- Given records -
|---|

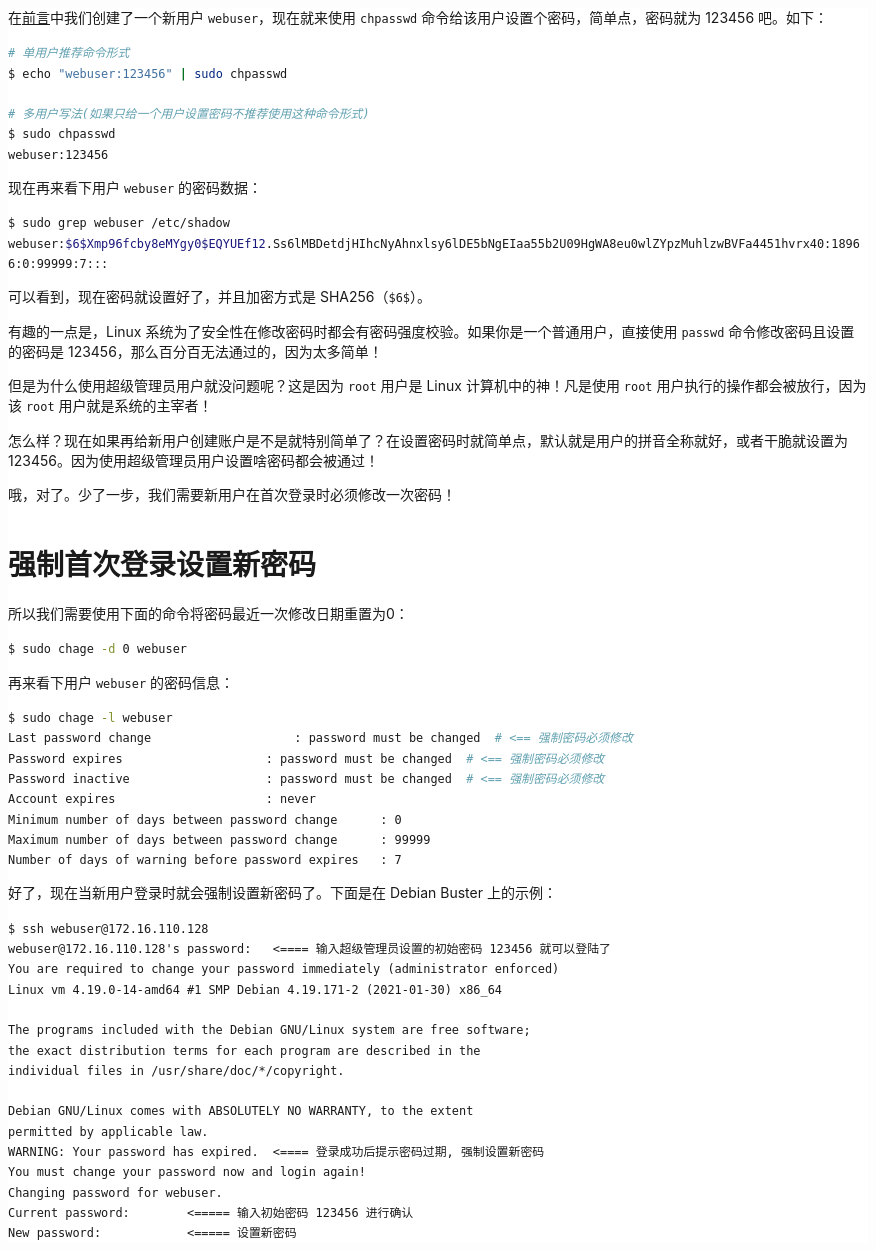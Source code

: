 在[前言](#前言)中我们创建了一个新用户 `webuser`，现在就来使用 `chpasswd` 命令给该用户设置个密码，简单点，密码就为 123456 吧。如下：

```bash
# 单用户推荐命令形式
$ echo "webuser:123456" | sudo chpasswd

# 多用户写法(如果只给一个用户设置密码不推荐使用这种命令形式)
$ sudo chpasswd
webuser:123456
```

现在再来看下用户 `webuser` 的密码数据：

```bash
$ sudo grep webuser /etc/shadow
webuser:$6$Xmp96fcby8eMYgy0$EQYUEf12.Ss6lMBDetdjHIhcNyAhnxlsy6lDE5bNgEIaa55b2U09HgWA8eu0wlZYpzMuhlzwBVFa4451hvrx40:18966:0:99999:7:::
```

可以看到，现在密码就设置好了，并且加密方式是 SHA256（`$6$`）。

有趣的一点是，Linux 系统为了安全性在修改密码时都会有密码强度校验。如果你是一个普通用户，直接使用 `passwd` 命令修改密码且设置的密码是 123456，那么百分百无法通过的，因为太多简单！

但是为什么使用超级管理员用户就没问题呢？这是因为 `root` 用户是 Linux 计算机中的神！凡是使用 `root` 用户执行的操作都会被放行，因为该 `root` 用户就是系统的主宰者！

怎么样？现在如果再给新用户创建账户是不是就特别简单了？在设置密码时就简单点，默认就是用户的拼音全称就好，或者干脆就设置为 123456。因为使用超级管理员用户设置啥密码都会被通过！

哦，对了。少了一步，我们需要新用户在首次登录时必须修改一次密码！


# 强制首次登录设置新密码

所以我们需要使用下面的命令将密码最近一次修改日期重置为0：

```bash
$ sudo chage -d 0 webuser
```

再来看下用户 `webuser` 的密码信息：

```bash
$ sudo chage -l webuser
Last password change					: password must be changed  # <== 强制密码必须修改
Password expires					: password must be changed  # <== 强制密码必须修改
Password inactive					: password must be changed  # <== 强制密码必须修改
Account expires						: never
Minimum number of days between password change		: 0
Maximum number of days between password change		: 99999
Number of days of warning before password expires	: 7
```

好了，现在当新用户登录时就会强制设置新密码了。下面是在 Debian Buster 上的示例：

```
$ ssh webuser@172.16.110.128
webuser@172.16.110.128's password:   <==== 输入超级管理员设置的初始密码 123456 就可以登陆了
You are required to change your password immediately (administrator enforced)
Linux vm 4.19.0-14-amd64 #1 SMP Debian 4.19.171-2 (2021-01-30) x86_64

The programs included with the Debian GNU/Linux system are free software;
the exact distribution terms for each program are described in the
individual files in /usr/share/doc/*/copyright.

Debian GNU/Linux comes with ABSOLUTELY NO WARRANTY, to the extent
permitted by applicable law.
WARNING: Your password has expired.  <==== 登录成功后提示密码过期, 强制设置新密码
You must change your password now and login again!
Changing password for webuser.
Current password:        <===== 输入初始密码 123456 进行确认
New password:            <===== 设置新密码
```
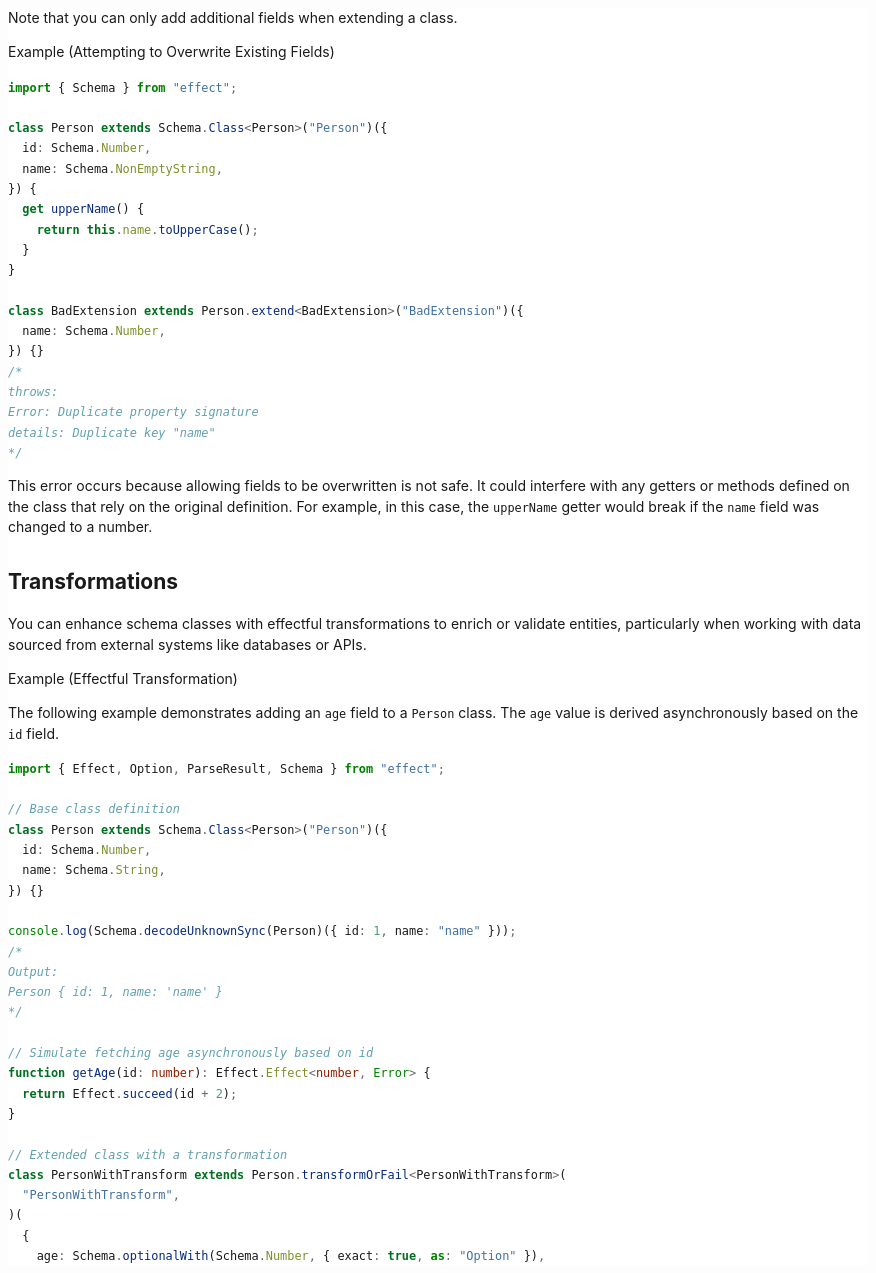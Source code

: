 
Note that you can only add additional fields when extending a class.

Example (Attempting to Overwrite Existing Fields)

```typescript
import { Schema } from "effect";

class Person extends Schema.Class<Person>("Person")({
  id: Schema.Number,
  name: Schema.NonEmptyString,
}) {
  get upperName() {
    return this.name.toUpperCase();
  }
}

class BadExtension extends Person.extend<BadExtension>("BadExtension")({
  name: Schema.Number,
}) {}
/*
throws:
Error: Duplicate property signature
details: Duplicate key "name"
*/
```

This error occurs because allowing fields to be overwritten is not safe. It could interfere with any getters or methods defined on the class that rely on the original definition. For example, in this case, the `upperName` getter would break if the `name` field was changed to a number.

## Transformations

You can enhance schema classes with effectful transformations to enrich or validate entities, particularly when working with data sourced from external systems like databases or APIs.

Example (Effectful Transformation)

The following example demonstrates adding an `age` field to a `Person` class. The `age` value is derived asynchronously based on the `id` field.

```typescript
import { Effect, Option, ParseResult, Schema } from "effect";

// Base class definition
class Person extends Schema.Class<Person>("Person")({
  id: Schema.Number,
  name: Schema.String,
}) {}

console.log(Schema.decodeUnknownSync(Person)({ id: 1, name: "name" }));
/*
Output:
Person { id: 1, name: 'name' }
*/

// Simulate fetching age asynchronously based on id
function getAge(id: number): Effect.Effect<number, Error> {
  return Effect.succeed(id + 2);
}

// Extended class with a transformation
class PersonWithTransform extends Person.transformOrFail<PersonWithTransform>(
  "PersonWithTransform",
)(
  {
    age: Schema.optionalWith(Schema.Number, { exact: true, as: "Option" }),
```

|---|

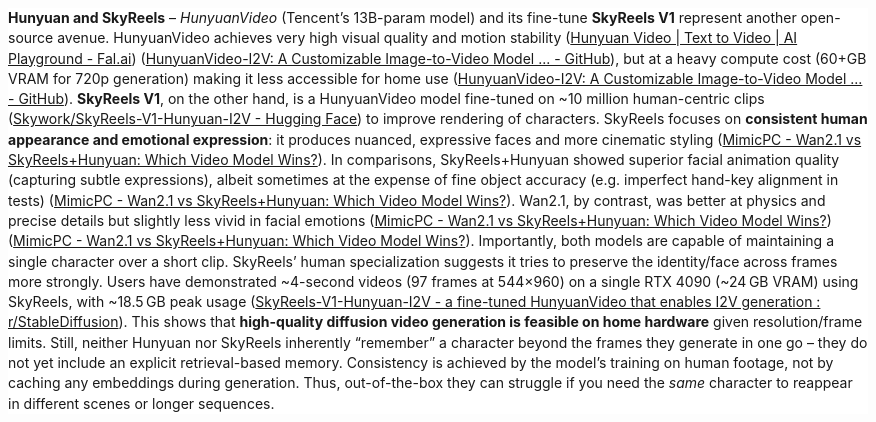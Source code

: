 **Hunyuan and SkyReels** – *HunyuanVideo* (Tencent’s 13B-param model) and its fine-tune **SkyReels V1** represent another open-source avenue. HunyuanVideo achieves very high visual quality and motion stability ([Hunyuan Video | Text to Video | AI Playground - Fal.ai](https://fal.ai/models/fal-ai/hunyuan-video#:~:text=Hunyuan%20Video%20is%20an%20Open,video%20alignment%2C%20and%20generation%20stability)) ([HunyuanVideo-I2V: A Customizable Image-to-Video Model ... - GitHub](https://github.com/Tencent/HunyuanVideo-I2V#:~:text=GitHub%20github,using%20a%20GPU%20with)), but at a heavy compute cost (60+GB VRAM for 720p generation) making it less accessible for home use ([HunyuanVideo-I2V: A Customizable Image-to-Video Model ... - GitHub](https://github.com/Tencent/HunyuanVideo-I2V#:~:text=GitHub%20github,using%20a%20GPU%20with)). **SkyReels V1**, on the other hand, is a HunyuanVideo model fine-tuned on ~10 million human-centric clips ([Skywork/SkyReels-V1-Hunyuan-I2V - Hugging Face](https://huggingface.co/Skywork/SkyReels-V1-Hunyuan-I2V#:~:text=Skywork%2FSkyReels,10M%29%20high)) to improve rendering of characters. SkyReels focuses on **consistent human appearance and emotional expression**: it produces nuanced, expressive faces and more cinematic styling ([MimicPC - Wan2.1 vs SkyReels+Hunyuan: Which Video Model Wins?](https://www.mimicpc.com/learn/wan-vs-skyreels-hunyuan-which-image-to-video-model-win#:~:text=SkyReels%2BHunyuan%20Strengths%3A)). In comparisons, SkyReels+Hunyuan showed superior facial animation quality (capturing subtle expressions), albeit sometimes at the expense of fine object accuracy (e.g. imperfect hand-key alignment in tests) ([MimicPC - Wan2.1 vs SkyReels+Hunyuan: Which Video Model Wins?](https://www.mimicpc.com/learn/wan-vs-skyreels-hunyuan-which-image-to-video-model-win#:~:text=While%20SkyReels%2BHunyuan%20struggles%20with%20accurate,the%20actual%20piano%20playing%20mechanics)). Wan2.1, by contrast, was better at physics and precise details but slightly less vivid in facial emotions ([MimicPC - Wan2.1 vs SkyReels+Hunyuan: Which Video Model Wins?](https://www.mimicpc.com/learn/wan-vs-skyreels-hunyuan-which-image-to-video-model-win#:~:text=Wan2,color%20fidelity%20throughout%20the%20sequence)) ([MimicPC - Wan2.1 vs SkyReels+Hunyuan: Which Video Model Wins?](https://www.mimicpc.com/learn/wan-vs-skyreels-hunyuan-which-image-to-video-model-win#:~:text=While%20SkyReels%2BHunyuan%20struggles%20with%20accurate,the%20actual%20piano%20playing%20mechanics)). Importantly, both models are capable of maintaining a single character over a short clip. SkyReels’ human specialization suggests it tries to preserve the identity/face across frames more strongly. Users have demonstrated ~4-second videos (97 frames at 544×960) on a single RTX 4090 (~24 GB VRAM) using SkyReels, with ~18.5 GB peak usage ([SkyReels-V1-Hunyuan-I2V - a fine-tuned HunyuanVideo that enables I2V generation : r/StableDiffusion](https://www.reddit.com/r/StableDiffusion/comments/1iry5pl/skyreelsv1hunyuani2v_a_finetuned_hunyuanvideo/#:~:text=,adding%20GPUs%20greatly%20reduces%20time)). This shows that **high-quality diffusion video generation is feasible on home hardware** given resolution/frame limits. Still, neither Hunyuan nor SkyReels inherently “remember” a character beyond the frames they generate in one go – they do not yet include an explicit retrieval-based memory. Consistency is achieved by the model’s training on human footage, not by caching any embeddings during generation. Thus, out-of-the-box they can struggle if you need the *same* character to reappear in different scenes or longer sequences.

|---|

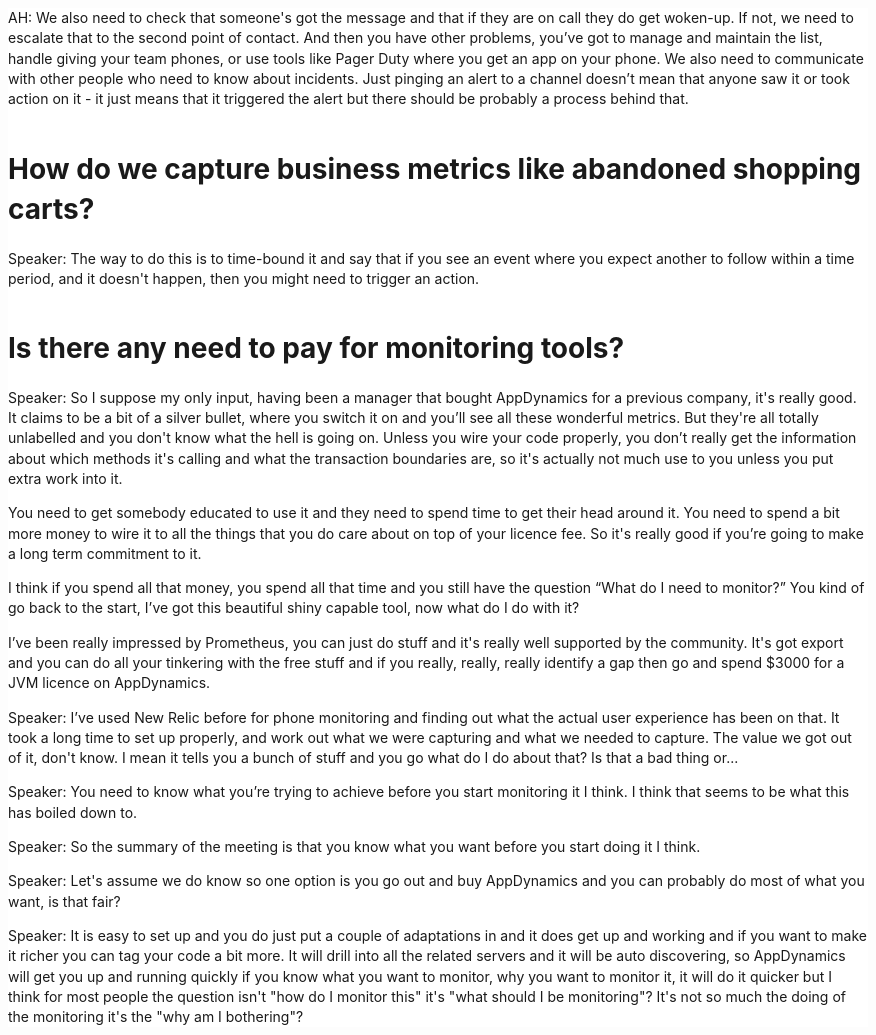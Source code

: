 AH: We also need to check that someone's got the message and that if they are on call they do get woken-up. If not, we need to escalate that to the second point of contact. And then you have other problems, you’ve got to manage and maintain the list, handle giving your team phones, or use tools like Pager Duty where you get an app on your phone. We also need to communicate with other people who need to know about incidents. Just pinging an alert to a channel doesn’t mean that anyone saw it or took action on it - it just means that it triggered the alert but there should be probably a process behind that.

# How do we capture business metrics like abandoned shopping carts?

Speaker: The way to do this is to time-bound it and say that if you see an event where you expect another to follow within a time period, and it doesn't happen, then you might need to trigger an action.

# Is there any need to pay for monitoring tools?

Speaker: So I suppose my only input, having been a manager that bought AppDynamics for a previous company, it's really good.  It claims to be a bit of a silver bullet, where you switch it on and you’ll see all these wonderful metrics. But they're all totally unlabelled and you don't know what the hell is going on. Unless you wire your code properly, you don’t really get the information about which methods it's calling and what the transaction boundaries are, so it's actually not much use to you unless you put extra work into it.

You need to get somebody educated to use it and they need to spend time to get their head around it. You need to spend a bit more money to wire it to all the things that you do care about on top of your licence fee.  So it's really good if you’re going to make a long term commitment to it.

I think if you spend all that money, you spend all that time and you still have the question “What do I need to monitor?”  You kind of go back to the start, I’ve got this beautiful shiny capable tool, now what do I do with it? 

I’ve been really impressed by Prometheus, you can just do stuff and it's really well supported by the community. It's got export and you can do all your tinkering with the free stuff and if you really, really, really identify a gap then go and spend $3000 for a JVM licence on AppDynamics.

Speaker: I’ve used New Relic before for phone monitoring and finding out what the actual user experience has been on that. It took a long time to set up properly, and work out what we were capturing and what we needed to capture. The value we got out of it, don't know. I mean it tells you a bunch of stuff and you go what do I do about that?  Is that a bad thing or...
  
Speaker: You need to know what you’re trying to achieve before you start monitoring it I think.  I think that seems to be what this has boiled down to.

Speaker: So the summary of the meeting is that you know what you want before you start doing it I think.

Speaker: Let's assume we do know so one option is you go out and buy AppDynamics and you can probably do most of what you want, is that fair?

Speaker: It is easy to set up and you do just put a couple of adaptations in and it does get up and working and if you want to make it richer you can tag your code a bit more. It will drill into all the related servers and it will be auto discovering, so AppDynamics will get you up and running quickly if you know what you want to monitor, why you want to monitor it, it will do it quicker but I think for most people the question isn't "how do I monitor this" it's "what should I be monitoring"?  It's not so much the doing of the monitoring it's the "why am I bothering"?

|---|

- Exercise prompt -
Among the lines above, count those containing the word "from" and give nothing but the result.

- Solution for this problem -
3